DATA FOR ANALYSIS:
□ □ □ □ □ □ □

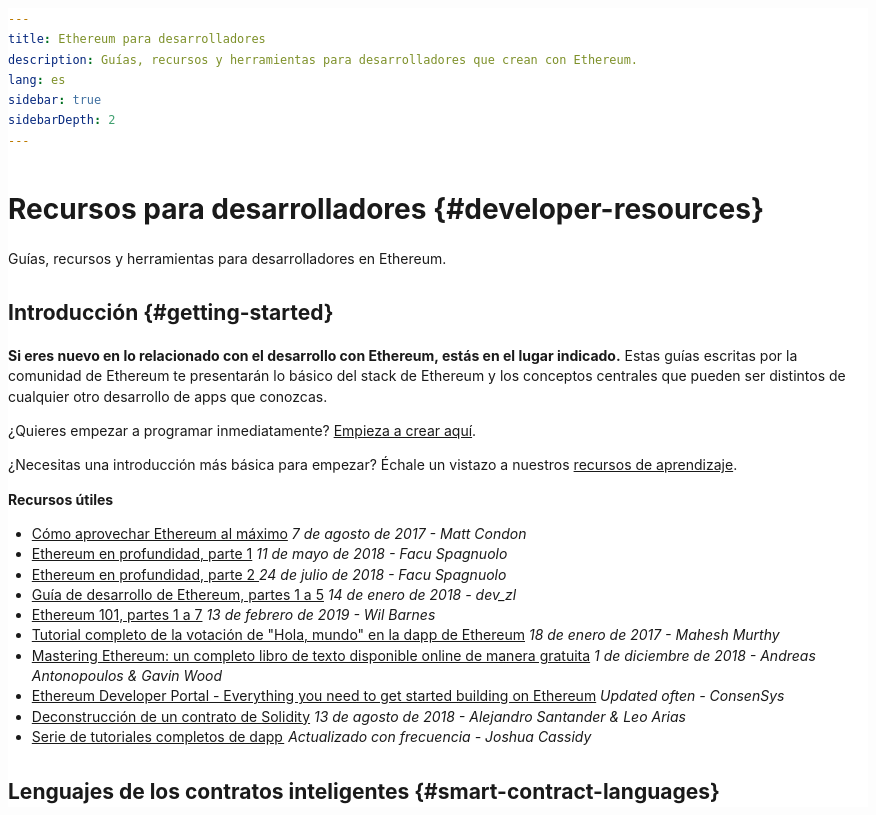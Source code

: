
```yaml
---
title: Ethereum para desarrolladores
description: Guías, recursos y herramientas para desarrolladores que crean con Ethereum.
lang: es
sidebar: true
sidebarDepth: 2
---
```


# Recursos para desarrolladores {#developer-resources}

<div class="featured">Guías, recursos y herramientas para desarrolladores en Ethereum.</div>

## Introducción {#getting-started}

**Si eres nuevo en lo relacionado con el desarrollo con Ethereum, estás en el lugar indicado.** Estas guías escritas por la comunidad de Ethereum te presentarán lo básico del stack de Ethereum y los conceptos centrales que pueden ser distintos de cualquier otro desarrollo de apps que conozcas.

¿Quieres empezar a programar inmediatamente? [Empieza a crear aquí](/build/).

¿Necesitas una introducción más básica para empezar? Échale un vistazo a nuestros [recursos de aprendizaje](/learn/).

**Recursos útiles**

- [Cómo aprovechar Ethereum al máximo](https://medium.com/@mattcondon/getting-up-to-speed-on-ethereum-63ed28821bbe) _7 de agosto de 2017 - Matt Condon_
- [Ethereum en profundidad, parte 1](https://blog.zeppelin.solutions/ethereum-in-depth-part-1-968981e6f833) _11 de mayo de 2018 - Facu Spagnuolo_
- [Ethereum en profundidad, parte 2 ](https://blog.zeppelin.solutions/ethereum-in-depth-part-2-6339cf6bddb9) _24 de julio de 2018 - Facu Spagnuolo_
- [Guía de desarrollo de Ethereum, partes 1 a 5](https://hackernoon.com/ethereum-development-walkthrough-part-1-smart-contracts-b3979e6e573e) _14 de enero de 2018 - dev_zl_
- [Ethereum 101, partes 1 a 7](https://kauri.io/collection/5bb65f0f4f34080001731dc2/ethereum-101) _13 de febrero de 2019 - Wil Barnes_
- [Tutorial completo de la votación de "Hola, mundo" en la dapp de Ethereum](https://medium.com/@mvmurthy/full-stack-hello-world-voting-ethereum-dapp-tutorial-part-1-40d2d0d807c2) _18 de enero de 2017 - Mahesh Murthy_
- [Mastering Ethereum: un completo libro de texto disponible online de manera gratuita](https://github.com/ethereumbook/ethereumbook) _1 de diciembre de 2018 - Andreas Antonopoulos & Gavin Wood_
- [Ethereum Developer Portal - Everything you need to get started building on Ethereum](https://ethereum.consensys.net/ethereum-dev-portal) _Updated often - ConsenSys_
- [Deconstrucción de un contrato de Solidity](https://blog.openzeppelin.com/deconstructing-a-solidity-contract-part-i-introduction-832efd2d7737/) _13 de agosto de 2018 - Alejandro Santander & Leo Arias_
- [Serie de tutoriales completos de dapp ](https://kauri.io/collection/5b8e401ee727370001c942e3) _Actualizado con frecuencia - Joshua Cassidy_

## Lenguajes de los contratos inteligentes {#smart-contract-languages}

□ □ □ □ □ □ □

YOUR ASSIGNMENT:
Using the records above, set down exactly the lines from the one with "a crear aquí](/build/)." through the one with "- [Mastering Ethereum: un", inclusive, and nothing more.

EXERCISE ANSWER:
¿Quieres empezar a programar inmediatamente? [Empieza a crear aquí](/build/).

¿Necesitas una introducción más básica para empezar? Échale un vistazo a nuestros [recursos de aprendizaje](/learn/).

**Recursos útiles**

- [Cómo aprovechar Ethereum al máximo](https://medium.com/@mattcondon/getting-up-to-speed-on-ethereum-63ed28821bbe) _7 de agosto de 2017 - Matt Condon_
- [Ethereum en profundidad, parte 1](https://blog.zeppelin.solutions/ethereum-in-depth-part-1-968981e6f833) _11 de mayo de 2018 - Facu Spagnuolo_
- [Ethereum en profundidad, parte 2 ](https://blog.zeppelin.solutions/ethereum-in-depth-part-2-6339cf6bddb9) _24 de julio de 2018 - Facu Spagnuolo_
- [Guía de desarrollo de Ethereum, partes 1 a 5](https://hackernoon.com/ethereum-development-walkthrough-part-1-smart-contracts-b3979e6e573e) _14 de enero de 2018 - dev_zl_
- [Ethereum 101, partes 1 a 7](https://kauri.io/collection/5bb65f0f4f34080001731dc2/ethereum-101) _13 de febrero de 2019 - Wil Barnes_
- [Tutorial completo de la votación de "Hola, mundo" en la dapp de Ethereum](https://medium.com/@mvmurthy/full-stack-hello-world-voting-ethereum-dapp-tutorial-part-1-40d2d0d807c2) _18 de enero de 2017 - Mahesh Murthy_
- [Mastering Ethereum: un completo libro de texto disponible online de manera gratuita](https://github.com/ethereumbook/ethereumbook) _1 de diciembre de 2018 - Andreas Antonopoulos & Gavin Wood_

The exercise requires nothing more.